**YOUR INSTRUCTIONS**: The line containing "headers. Process begins at" and every line after it, through the last one below: output exactly these and nothing else.

#####

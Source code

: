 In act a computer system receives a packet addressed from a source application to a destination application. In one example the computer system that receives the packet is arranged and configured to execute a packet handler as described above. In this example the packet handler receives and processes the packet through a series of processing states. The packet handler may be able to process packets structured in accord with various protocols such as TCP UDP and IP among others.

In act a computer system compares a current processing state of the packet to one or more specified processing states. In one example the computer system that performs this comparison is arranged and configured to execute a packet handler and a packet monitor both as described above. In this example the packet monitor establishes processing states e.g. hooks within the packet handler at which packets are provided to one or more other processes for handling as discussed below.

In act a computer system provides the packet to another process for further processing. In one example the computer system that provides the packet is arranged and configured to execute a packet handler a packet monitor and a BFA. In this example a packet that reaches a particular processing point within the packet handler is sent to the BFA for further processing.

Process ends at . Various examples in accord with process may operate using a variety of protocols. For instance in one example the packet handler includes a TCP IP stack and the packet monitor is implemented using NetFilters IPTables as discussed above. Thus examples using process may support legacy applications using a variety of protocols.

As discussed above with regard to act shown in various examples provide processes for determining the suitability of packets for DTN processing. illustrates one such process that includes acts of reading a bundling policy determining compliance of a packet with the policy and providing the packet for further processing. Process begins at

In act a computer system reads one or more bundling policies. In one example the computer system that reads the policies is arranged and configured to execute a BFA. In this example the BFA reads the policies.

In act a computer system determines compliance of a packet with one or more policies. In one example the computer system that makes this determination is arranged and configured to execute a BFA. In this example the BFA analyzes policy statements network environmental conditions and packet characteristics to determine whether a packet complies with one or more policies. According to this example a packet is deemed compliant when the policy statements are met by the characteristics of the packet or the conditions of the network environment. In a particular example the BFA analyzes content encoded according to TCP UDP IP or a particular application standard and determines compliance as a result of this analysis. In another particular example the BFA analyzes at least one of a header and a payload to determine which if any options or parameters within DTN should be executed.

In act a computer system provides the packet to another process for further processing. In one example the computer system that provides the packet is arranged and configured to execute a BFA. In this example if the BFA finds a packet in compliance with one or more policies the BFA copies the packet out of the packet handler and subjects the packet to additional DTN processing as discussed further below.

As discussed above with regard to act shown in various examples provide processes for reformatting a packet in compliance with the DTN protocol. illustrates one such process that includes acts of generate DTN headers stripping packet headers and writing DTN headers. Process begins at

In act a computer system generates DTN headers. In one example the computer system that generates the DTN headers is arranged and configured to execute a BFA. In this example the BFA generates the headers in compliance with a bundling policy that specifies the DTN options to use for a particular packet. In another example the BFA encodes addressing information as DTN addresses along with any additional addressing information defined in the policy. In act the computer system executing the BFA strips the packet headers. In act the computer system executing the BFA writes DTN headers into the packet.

#####

**TASK SOLUTION**:
As discussed above with regard to act shown in various examples provide processes for reformatting a packet in compliance with the DTN protocol. illustrates one such process that includes acts of generate DTN headers stripping packet headers and writing DTN headers. Process begins at

In act a computer system generates DTN headers. In one example the computer system that generates the DTN headers is arranged and configured to execute a BFA. In this example the BFA generates the headers in compliance with a bundling policy that specifies the DTN options to use for a particular packet. In another example the BFA encodes addressing information as DTN addresses along with any additional addressing information defined in the policy. In act the computer system executing the BFA strips the packet headers. In act the computer system executing the BFA writes DTN headers into the packet.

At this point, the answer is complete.